Well, I guess it will be our little secret if we use something else. I've never heard anyone question the editing suite used to cut a film. Can you imagine someone saying, "Hey...stop the film. Stop the film. Was this not edited in Resolve?" For me, it's almost the difference between cars. Yes, some have more features than others, but ultimately, they all get you to the destination. TBH, it really is a question of preference and which one gets the job done.
I should clarify how I would get around this since I HATE editing in Resolve. I shoot with an FS7 already and always record XAVC Intra. What I would do is edit the entire project in the joy that is Vegas Pro, and if I needed to render out in IMF Kakadu or we can call it Kaka for short, then I would render out of Vegas at highest quality at 32 bit in XAVC in the .mxf wrapper, which would require no recompression or significant degradation in quality. Then I could import in Resolve and waltz into Netflix and render the whole thing out in Resolve and everyone would be happy.

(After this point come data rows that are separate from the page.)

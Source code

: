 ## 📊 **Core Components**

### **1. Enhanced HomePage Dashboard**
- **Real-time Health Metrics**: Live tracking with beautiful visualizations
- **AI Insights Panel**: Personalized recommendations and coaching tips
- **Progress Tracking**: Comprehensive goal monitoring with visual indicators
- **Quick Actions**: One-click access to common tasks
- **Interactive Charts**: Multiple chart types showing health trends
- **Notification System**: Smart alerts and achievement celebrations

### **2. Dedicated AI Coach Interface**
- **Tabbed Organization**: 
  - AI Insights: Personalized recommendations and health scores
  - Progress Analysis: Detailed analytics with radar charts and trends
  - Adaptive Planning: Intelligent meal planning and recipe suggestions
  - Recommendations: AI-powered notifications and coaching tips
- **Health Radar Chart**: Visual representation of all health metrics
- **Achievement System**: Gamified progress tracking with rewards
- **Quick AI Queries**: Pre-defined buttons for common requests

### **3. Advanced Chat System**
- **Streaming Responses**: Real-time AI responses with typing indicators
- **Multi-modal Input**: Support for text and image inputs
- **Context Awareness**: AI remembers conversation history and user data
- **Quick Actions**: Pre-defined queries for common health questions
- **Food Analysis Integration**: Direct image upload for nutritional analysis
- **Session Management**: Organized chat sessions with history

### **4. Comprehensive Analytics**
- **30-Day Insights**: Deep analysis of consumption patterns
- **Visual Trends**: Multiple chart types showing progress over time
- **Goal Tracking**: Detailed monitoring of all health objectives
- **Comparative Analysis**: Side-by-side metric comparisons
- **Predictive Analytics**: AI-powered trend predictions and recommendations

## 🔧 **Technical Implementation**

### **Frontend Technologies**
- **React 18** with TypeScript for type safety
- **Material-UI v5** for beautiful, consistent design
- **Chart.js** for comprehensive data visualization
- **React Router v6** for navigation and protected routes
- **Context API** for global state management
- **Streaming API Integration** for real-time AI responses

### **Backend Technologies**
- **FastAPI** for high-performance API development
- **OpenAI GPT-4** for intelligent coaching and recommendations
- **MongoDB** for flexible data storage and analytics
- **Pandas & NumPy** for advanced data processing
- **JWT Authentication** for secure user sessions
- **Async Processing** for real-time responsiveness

Personally, I think Netflix is in bed with Resolve and notice that in Resolve under IMF, there is actually a Netflix render setting, so that should tell you something right there. Probably more political than anything else, but the rules are the rules, I guess. And all the spoils go to the King. But also with Amazon Prime, you can now make your own films and bypass Netflix all together.
Resolve is certainly well represented on the list!
Why do you suppose VP doesn't make the cut? The reason for not accepting something that's cut on a consumer or prosumer editor is absolutely understandable and salutable, but neither is a category in which VP falls. I really don't want to think it's because there's pillow-talk going on, but if that's reality, then so be it.
I like @karma17's suggestion to edit in VP, then final output in Resolve. Would the free version work?
I for one am on the Vegas side, although it occasionally drives me nuts when it starts to behave weirdly without any reason...but one look at Premiere or FCP and I had seen enough to like Vegas even more.
It may have to do with them buying the content, and then being free to edit -- per their contracted agreements (which I am not privy to,but theoretically) -- in whichever way that they would want, and per their own standard editors.